I’d say it has nothing to do with him. Films like “Down Terrace” and “Kill List” and “A Field in England” aren’t actively courting an audience. That they were discovered and supported is very encouraging.
“Free Fire” seems like something that has the potential to break him in the States. It’s being distributed by A24, it has Martin Scorsese’s name on it, it got a warmer reception than “High-Rise” did—although I think the reviews for “High-Rise” will end up looking pretty short-sighted in time.
As for whether or not he needs to direct a Hulk movie, it’s not for me to speculate on. I’ve read about some of the projects he’s working on and they seem to be more personal and idiosyncratic—as well as things he’s wanted to make for a while. At this point, he and Amy Jump have made six films in a row that I can’t see anybody else having made. In time, I think that’ll be the sort of thing that elevates his reputation.
What film or films would you recommend to viewers who have never seen a Ben Wheatley film but would like to get a sense of what he’s like?
I think “Kill List” is the masterpiece, which is not to slight the movies that came afterwards. I watched it in New York on a 35 mm print at MOMI back in November when I did a sort of advance book launch and the intensity of everything felt overwhelming. Not just the sound and the editing, but the way he uses widescreen to capture faces and expressions, the depth of the black textures in the nighttime scenes, and the seriousness of the emotions he’s dealing with.

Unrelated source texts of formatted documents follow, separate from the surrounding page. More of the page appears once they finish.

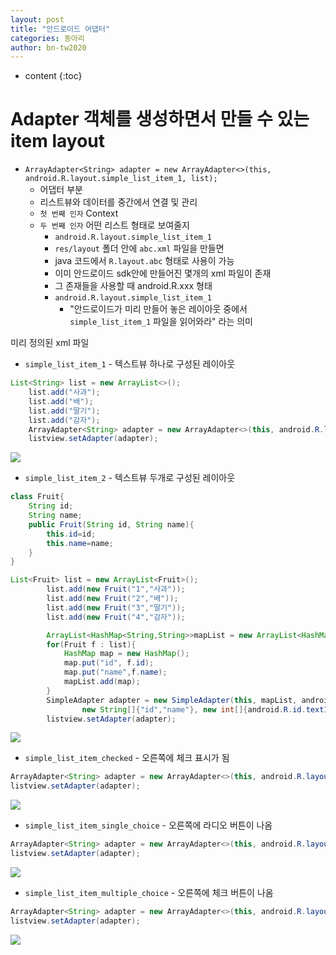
 ```yaml
---
layout: post
title: "안드로이드 어댑터"
categories: 동아리
author: bn-tw2020
---
```

* content
{:toc}






# Adapter 객체를 생성하면서 만들 수 있는 item layout

-   `ArrayAdapter<String> adapter = new ArrayAdapter<>(this, android.R.layout.simple_list_item_1, list);`
    -   어댑터 부분
    -   리스트뷰와 데이터를 중간에서 연결 및 관리
    -   `첫 번째 인자` Context
    -   `두 번째 인자` 어떤 리스트 형태로 보여줄지
        -   `android.R.layout.simple_list_item_1`
        -   `res/layout` 폴더 안에 `abc.xml` 파일을 만들면
        -   java 코드에서 `R.layout.abc` 형태로 사용이 가능
        -   이미 안드로이드 sdk안에 만들어진 몇개의 xml 파일이 존재
        -   그 존재들을 사용할 때 android.R.xxx 형태
        -   `android.R.layout.simple_list_item_1`
            -   "안드로이드가 미리 만들어 놓은 레이아웃 중에서 `simple_list_item_1` 파일을 읽어와라" 라는 의미

미리 정의된 xml 파일

-   `simple_list_item_1` - 텍스트뷰 하나로 구성된 레이아웃

```java
List<String> list = new ArrayList<>();
    list.add("사과");
    list.add("배");
    list.add("딸기");
    list.add("감자");
    ArrayAdapter<String> adapter = new ArrayAdapter<>(this, android.R.layout.simple_list_item_multiple_choice, list);
    listview.setAdapter(adapter);
```

<img src="https://user-images.githubusercontent.com/66770613/93360010-2a737980-f87e-11ea-8753-997f4a60785e.png" max-width="100%">

-   `simple_list_item_2` - 텍스트뷰 두개로 구성된 레이아웃

```java
class Fruit{
    String id;
    String name;
    public Fruit(String id, String name){
        this.id=id;
        this.name=name;
    }
}
```

```java
List<Fruit> list = new ArrayList<Fruit>();
        list.add(new Fruit("1","사과"));
        list.add(new Fruit("2","배"));
        list.add(new Fruit("3","딸기"));
        list.add(new Fruit("4","감자"));

        ArrayList<HashMap<String,String>>mapList = new ArrayList<HashMap<String, String>>();
        for(Fruit f : list){
            HashMap map = new HashMap();
            map.put("id", f.id);
            map.put("name",f.name);
            mapList.add(map);
        }
        SimpleAdapter adapter = new SimpleAdapter(this, mapList, android.R.layout.simple_list_item_2,
                new String[]{"id","name"}, new int[]{android.R.id.text1, android.R.id.text2});
        listview.setAdapter(adapter);
```

<img src="https://user-images.githubusercontent.com/66770613/93360020-2ba4a680-f87e-11ea-8fcc-c77c74c4d040.png" max-width="100%">

-   `simple_list_item_checked` - 오른쪽에 체크 표시가 됨

```java
ArrayAdapter<String> adapter = new ArrayAdapter<>(this, android.R.layout.simple_list_item_checked, list);
listview.setAdapter(adapter);
```

<img src="https://user-images.githubusercontent.com/66770613/93360013-2b0c1000-f87e-11ea-9f1b-df89ebba7316.png" max-width="100%">

-   `simple_list_item_single_choice` - 오른쪽에 라디오 버튼이 나옴

```java
ArrayAdapter<String> adapter = new ArrayAdapter<>(this, android.R.layout.simple_list_item_single_choice, list);
listview.setAdapter(adapter);
```

<img src="https://user-images.githubusercontent.com/66770613/93360025-2c3d3d00-f87e-11ea-9972-f2c2b267088d.png" max-width="100%">

-   `simple_list_item_multiple_choice` - 오른쪽에 체크 버튼이 나옴

```java
ArrayAdapter<String> adapter = new ArrayAdapter<>(this, android.R.layout.simple_list_item_multiple_choice, list);
listview.setAdapter(adapter);
```

<img src="https://user-images.githubusercontent.com/66770613/93360312-7c1c0400-f87e-11ea-8ac4-e14db533470f.png" max-width="100%">
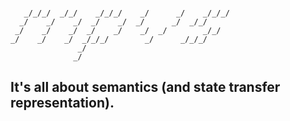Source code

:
```
                                                    
   _/_/_/  _/_/    _/_/_/    _/      _/    _/_/_/   
  _/    _/    _/  _/    _/  _/      _/  _/_/        
 _/    _/    _/  _/    _/    _/  _/        _/_/     
_/    _/    _/  _/_/_/        _/      _/_/_/        
               _/                                   
              _/                                    
```

It's all about semantics (and state transfer representation).
----------
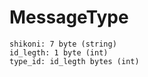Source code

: # MessageType

``````
shikoni: 7 byte (string)
id_legth: 1 byte (int)
type_id: id_legth bytes (int)
``````
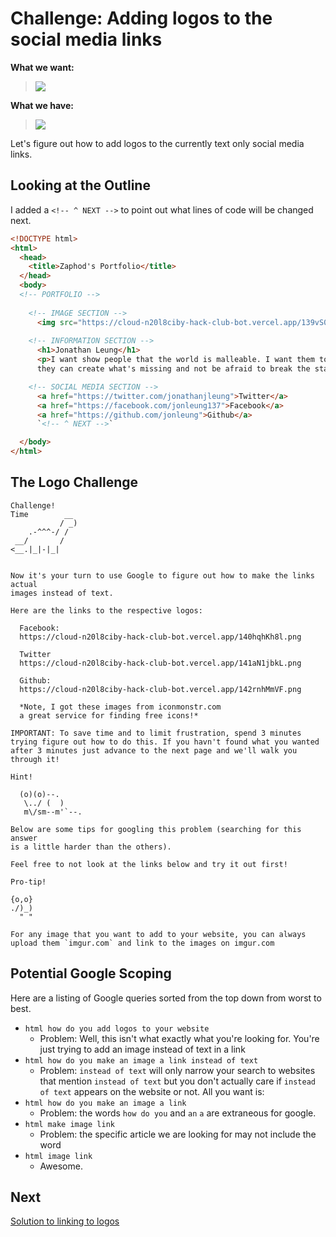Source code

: # Challenge: Adding logos to the social media links

__What we want:__

> ![](img/social_media.png)

__What we have:__

> ![](img/links_subimage.png)

Let's figure out how to add logos to the currently text only social media links.

## Looking at the Outline

I added a `<!-- ^ NEXT -->` to point out what lines of code will be changed next.

```html
<!DOCTYPE html>
<html>
  <head>
    <title>Zaphod's Portfolio</title>
  </head>
  <body>
  <!-- PORTFOLIO -->
  
    <!-- IMAGE SECTION -->
      <img src="https://cloud-n20l8ciby-hack-club-bot.vercel.app/139vS0HhER.jpg" alt="Photo of Jonathan">
  
    <!-- INFORMATION SECTION -->
      <h1>Jonathan Leung</h1>
      <p>I want show people that the world is malleable. I want them to know 
      they can create what's missing and not be afraid to break the status quo.</p>

    <!-- SOCIAL MEDIA SECTION -->
      <a href="https://twitter.com/jonathanjleung">Twitter</a>
      <a href="https://facebook.com/jonleung137">Facebook</a>
      <a href="https://github.com/jonleung">Github</a>
      `<!-- ^ NEXT -->`

  </body>
</html>
```

## The Logo Challenge

```
Challenge!  
Time        __
           / _)   
    .-^^^-/ /
 __/       /
<__.|_|-|_|


Now it's your turn to use Google to figure out how to make the links actual 
images instead of text.

Here are the links to the respective logos:

  Facebook:
  https://cloud-n20l8ciby-hack-club-bot.vercel.app/140hqhKh8l.png

  Twitter
  https://cloud-n20l8ciby-hack-club-bot.vercel.app/141aN1jbkL.png

  Github:
  https://cloud-n20l8ciby-hack-club-bot.vercel.app/142rnhMmVF.png

  *Note, I got these images from iconmonstr.com
  a great service for finding free icons!*

IMPORTANT: To save time and to limit frustration, spend 3 minutes trying figure out how to do this. If you havn't found what you wanted after 3 minutes just advance to the next page and we'll walk you through it!
```

```
Hint!  

  (o)(o)--.
   \../ (  )
   m\/sm--m'`--.

Below are some tips for googling this problem (searching for this answer
is a little harder than the others).

Feel free to not look at the links below and try it out first!
```

```
Pro-tip!

{o,o}
./)_)
  " "

For any image that you want to add to your website, you can always upload them `imgur.com` and link to the images on imgur.com
```


## Potential Google Scoping
Here are a listing of Google queries sorted from the top down from worst to best.

- `html how do you add logos to your website`
    - Problem: Well, this isn't what exactly what you're looking for. You're just trying to add an image instead of text in a link
- `html how do you make an image a link instead of text`
    - Problem: `instead of text` will only narrow your search to websites that mention `instead of text` but you don't actually care if `instead of text` appears on the website or not. All you want is:
- `html how do you make an image a link`
    - Problem: the words `how do you` and `an` `a` are extraneous for google.
- `html make image link`
  - Problem: the specific article we are looking for may not include the word 
- `html image link`
  - Awesome.

## Next

[Solution to linking to logos](logos_solution.md)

I wouldn’t dream of spoiling the movie except to say that what it’s about—underneath all the stuff that it’s easy enough to recognize as “genre movie” material—is genuinely tough, and provocative, and tragic, and really, really sad.
I think the movies that really haunt us say a lot about the kind of people we are, which is why it sort of worries me that I love “Kill List” as much as I do—I’m not sure how I feel about what that says about me. But it’s also the truth.